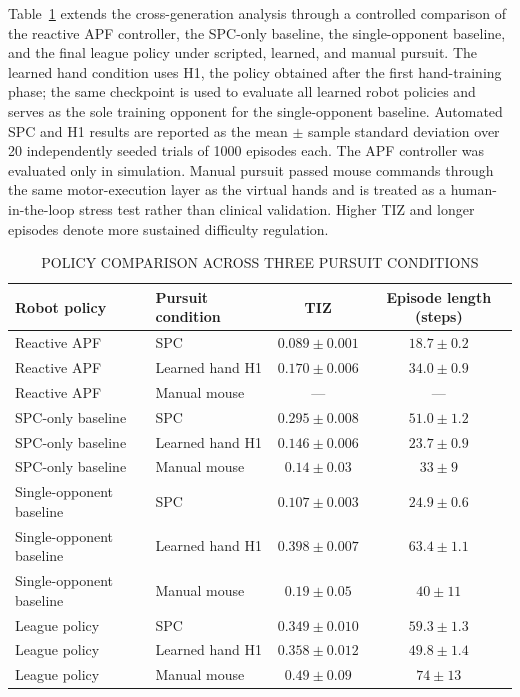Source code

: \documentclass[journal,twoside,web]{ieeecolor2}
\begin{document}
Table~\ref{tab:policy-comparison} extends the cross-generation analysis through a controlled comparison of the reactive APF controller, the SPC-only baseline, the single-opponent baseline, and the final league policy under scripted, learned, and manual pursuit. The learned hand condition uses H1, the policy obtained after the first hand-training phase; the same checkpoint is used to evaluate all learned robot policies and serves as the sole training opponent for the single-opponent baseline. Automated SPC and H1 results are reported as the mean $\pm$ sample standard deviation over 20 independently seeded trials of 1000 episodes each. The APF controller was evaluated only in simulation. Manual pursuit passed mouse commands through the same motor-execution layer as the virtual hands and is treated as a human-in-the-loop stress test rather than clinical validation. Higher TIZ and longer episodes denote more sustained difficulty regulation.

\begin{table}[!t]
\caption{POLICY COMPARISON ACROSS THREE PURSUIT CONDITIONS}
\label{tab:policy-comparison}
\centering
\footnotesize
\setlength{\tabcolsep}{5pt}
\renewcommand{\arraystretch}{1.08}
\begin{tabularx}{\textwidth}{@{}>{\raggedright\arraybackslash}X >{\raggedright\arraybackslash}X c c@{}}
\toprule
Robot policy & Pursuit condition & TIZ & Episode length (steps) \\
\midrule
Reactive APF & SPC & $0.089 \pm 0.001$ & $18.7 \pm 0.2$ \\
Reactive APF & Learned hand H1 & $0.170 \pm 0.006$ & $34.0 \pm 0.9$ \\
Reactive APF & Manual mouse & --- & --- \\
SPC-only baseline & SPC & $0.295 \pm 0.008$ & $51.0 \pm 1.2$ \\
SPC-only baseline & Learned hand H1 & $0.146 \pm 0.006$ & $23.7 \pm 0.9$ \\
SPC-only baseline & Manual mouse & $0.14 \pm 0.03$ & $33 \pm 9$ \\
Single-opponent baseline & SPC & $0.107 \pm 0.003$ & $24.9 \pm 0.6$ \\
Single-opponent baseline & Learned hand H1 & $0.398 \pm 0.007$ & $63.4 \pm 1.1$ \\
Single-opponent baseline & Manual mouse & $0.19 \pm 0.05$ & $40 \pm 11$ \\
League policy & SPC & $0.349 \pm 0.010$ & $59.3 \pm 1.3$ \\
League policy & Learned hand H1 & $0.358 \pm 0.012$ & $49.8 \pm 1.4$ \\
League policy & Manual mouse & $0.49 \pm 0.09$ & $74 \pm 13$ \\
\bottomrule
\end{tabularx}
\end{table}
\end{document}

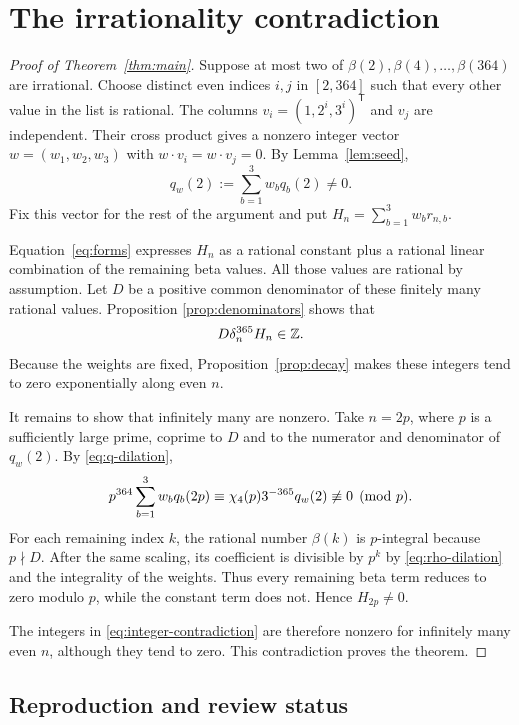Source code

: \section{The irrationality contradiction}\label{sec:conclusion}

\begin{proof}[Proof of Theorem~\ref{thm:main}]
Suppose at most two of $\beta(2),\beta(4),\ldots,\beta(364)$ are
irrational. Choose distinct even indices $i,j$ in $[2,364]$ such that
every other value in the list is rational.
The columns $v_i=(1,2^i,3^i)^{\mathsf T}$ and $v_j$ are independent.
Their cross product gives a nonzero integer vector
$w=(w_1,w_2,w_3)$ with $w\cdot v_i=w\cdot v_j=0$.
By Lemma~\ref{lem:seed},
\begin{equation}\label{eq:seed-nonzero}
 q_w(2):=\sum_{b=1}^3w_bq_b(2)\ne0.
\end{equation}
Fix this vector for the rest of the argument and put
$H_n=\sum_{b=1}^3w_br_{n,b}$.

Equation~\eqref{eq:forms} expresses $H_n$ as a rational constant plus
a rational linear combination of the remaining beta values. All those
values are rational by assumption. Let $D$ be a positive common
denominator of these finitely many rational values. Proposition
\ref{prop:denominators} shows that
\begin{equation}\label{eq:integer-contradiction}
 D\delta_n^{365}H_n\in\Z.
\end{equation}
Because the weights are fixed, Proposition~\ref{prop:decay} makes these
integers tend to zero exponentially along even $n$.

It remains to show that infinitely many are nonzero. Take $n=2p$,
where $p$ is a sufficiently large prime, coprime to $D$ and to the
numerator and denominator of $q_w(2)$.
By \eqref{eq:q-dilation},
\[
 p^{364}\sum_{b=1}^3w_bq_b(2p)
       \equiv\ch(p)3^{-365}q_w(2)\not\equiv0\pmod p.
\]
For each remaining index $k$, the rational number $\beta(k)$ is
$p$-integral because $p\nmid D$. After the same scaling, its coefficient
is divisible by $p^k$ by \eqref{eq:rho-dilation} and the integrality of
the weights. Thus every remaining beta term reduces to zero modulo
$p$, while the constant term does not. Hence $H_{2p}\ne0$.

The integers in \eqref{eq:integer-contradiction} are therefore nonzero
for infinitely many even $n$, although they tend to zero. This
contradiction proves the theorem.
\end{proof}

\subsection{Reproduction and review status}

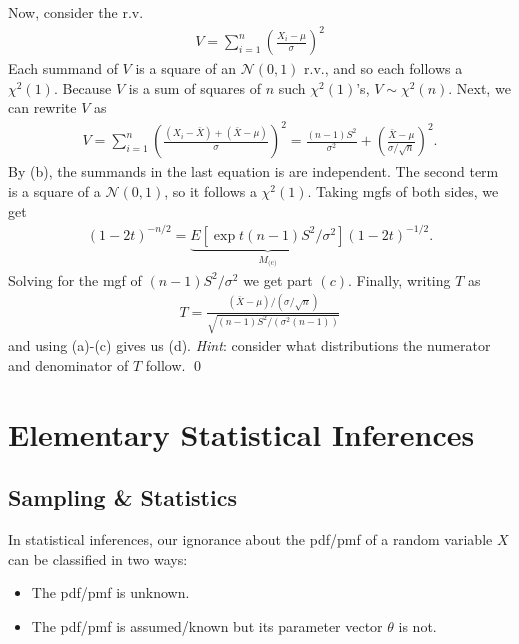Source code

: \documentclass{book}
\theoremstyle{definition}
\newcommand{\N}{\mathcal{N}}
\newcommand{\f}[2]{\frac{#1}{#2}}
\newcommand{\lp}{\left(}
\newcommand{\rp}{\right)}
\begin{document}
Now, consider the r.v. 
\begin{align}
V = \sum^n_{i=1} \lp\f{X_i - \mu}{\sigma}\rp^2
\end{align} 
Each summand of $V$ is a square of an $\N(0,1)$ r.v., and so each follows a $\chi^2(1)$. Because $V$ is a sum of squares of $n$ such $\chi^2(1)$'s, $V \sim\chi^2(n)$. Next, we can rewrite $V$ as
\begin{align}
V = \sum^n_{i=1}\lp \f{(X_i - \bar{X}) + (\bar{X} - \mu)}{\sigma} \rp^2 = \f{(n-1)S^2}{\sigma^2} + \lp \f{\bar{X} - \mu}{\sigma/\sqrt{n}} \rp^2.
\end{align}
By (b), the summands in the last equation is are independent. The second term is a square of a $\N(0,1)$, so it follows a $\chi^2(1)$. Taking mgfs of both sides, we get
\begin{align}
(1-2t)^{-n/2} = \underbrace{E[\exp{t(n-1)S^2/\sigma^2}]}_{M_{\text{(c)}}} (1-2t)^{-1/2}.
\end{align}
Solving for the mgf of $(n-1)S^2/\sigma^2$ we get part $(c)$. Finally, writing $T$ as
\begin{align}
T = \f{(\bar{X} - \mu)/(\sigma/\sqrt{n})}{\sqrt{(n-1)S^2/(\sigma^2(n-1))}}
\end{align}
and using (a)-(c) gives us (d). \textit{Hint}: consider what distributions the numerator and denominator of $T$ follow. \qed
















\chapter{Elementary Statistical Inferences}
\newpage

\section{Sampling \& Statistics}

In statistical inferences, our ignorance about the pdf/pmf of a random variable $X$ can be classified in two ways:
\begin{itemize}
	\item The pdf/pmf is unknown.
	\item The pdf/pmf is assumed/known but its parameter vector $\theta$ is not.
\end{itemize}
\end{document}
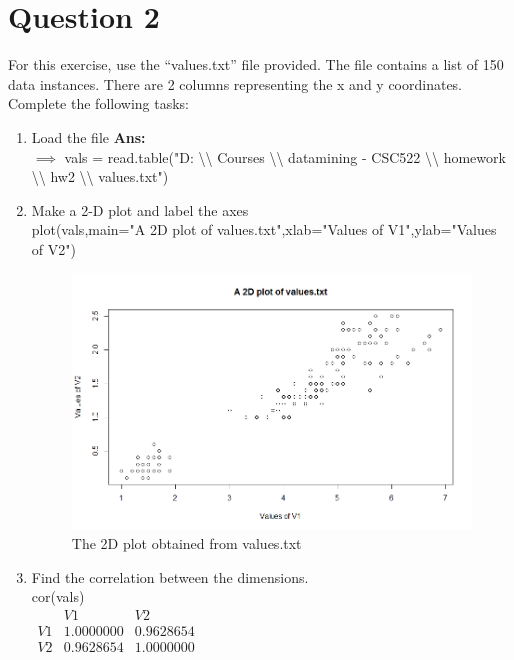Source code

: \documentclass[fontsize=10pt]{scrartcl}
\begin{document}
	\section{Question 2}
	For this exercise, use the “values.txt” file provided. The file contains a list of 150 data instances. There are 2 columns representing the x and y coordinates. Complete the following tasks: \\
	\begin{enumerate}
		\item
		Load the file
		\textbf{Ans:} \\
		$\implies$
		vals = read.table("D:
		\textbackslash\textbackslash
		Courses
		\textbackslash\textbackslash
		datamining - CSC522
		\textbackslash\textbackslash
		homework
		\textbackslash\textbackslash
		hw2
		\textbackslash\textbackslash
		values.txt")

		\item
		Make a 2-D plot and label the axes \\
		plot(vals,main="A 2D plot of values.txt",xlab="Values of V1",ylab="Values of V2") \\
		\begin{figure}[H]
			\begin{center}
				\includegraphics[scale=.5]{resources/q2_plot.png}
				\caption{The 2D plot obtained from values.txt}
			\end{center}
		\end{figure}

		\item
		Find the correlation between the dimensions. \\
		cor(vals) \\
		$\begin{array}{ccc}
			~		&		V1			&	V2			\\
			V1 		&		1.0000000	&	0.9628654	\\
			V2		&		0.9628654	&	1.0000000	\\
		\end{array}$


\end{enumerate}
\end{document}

__________________________________________________

▸ **Exercise details**: From the entries, copy every line in which the word "beta" occurs.

▸ **Solved problem**:
Suppose at most two of $\beta(2),\beta(4),\ldots,\beta(364)$ are
a rational linear combination of the remaining beta values. All those
For each remaining index $k$, the rational number $\beta(k)$ is
the weights. Thus every remaining beta term reduces to zero modulo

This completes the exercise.